1. Set up permissions in Unity Catalog
In your Databricks workspace, create a schema and table, then grant privileges to your Service Principal:
CREATE SCHEMA bronze;
CREATE TABLE bronze.customers (
id BIGINT,
name STRING,
email STRING
);
GRANT MODIFY, SELECT ON TABLE bronze.customers TO `<service-principal-name>`;
The Service Principal now has SELECT (read) and MODIFY (insert, update, delete) on the customers table.
2. Import permissions into Onehouse
- Open the Onehouse console.
- Click Catalogs, then open the Access Control Sync tab.
- Click Import and choose the Unity Catalog you have added to Onehouse.
Onehouse detects the privileges granted to the Service Principal and imports them as a data role. Only the differences since the last import are synced in.

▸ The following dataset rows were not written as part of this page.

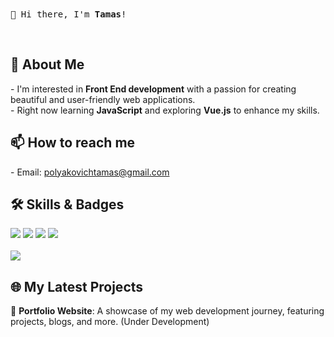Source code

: <p align="left">
  <br><br>
  <samp>
    👋 Hi there, I'm <strong>Tamas</strong>!
  </samp>
</p>
<br>
<h2 align="left">🚀 About Me</h2>

<p align="left">
    -  I'm interested in <strong>Front End development</strong> with a passion for creating beautiful and user-friendly web applications.<br>
    -  Right now learning <strong>JavaScript</strong> and exploring <strong>Vue.js</strong> to enhance my skills.<br>
</p>

<h2 align="left">📫 How to reach me</h2>

<p align="left">
  -  Email: <a href="mailto:polyakovichtamas@gmail.com">polyakovichtamas@gmail.com</a><br>
</p>

<h2 align="left">🛠 Skills & Badges</h2>

<p align="left">
  <img src="https://img.shields.io/badge/html5-%23E34F26.svg?style=for-the-badge&logo=html5&logoColor=white"/>
  <img src="https://img.shields.io/badge/javascript-%23323330.svg?style=for-the-badge&logo=javascript&logoColor=%23F7DF1E"/>
  <img src="https://img.shields.io/badge/css3-%231572B6.svg?style=for-the-badge&logo=css3&logoColor=white"/>
  <img src="https://img.shields.io/badge/react-%2320232a.svg?style=for-the-badge&logo=react&logoColor=%2361DAFB"/>
  <br><br>
  <img src="https://www.codewars.com/users/polyakovich.dev/badges/large"/>
</p>

<h2 align="left">🌐 My Latest Projects</h2>

<p align="left">
  🔭 <strong>Portfolio Website</strong>: A showcase of my web development journey, featuring projects, blogs, and more. (Under Development)<br>
</p>

<!-- Egyéb személyes vagy projekt specifikus információk -->

<!--
Polyakovich/Polyakovich egy ✨ különleges ✨ repository, mert a `README.md` (ez a fájl) megjelenik a GitHub profilodon.
Megtekintheted a Változások előnézetét a Preview linkre kattintva.
-->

3. (Optional) Grant or revoke privileges in Onehouse
You can adjust the role's privileges directly in the Onehouse console using SQL statements before syncing to your target catalog:
GRANT SELECT
ON DATABASE bronze
TO ROLE <role_name>;
REVOKE DELETE
ON TABLE bronze.customers
FROM ROLE <role_name>;
4. Sync to OneLake
- Click the Sync button in the Access Control Sync tab.
- Choose the OneLake catalog you have added to Onehouse.
Onehouse syncs the data role to OneLake Security. The role is created or updated in OneLake with the translated privileges.
5. Verify in OneLake
Open the OneLake console and you will see the privileges applied to the role. Because OneLake uses a simplified permission model, the Unity Catalog privileges are mapped as follows (see Privilege Mapping for full details):
| Unity Catalog Privilege | Onehouse Internal | OneLake Security |
|---|---|---|
SELECT | SELECT | Read |
MODIFY | INSERT, UPDATE, DELETE | ReadWrite |
Since MODIFY provides the full insert/update/delete stack, the role receives ReadWrite access in OneLake, which includes read access.
Current Limitations
- Access Control Sync supports database-level and table-level privileges. Column-level, row-level, view-level, and other object-level permissions are not supported.
- Only one catalog (or database/Lakehouse/Warehouse) can be used per metastore for importing and syncing permissions.
- Syncing is scoped to roles (or their catalog-equivalent). Direct user-level or group-level permission sync is not yet supported, except for Unity Catalog groups (since Unity has no role concept).